When you first started your business, it was important to create the business you wanted—from the culture to the size to the type of customer. Now that you’ve been at it for some time, whether for months or for decades, it’s just as important to create the future you want…beyond your business.
It might seem strange, but developing an exit strategy should be one of your first considerations since the business you are spending your life building might become your largest asset. If you want it to fund your retirement and to ultimately stop working, you may need to liquidate your investment.
To prepare to one day sell your business, it needs to be able to operate without you, and it’s never too early to start thinking about how to accomplish this goal. It means something you’ve probably heard at NAWBO quite a few times before: “Work on your business, not in it.” Have an entrepreneurial mindset, not an employee mindset.
A few ways to accomplish this goal are:
- Regularly block out time for strategic thinking
- Focus on your long-term vision
- Make sure your team shares your “big picture” perspective
- Hire the right people who can run the day-to-day
- Delegate and empower your team ongoing
- Automate your business as much as possible
- Monitor customer expectations and satisfaction
- Keep communication lines open and strong
Also consider this: If and when the time comes to sell your business, market conditions will affect your ability. You might want to build flexibility into your retirement plan so you can sell your stake during a strong market or work longer if a recession hits. You definitely want to avoid a distress sale that will impact your ability to sell at a premium.
If you’d rather go a more traditional route other than using your business to fund the future you want—like a 401(k) or IRA—there are options too.

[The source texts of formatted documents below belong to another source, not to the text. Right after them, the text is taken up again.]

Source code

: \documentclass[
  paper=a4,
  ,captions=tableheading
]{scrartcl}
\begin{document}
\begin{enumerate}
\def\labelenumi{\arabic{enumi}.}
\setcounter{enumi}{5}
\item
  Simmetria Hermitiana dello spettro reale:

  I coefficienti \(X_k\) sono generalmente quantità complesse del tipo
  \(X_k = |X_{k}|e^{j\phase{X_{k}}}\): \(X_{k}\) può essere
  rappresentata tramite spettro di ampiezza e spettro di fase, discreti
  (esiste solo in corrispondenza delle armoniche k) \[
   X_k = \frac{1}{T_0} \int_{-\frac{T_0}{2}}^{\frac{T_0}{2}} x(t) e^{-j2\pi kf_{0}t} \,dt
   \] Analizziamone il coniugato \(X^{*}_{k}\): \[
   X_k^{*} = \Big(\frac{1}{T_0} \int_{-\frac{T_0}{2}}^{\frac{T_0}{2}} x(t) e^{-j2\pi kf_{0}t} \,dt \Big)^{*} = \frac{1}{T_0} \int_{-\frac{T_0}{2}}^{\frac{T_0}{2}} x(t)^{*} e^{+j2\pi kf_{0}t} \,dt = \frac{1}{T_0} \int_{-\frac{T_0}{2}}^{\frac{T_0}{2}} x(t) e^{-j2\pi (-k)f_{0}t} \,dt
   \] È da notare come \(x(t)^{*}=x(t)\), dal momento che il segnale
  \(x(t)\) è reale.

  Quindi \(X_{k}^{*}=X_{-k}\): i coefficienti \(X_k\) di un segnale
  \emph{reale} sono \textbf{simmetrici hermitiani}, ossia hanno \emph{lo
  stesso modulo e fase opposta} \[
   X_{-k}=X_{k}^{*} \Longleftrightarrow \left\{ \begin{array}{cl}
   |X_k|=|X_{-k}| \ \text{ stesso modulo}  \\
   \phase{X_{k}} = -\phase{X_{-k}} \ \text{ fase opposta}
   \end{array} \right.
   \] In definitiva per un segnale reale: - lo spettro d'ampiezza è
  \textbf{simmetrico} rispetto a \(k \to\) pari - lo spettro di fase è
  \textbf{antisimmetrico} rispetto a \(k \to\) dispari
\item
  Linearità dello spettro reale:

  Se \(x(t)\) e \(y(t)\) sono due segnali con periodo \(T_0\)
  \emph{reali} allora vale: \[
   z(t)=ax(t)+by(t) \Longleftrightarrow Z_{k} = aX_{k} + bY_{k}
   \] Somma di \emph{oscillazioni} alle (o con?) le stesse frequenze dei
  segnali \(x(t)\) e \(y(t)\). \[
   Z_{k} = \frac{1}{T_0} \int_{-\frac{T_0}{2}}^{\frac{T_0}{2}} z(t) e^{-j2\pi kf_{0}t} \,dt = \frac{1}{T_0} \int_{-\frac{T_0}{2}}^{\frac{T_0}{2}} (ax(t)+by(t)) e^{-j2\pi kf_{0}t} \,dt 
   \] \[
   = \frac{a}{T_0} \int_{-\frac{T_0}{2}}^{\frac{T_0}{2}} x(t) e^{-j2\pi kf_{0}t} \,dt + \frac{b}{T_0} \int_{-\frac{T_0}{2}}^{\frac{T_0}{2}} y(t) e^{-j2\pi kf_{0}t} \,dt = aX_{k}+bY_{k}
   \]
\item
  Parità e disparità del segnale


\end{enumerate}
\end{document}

Our corporate partner Fidelity Investments recommends, for instance, pooled employer plans designed specifically for small businesses with simple plan choices and fewer administrative burdens.
Another option is a savings incentive match plan for employees, or SIMPLE IRA, available to small businesses. In 2022, employees can defer up to $14,000 of their salary, pretax, and those who are 50 or older can defer even more by taking advantage of a catch-up contribution.
A simplified employee pension, or SEP, is another type of IRA to which small business owners and their employees can contribute. Almost any small business can establish a SEP, and each year, you can decide how much to contribute, so you aren’t locked into making a contribution if your business has a down year. You are also considered an employee and can contribute to your own account
As a business owner, it’s hard to think about one day retiring and exiting the business you built and love. In fact, many say they don’t ever want to fully retire. Still, planning for the future you want is a good idea because it puts you in control; it gives you options for whatever path you choose beyond your business.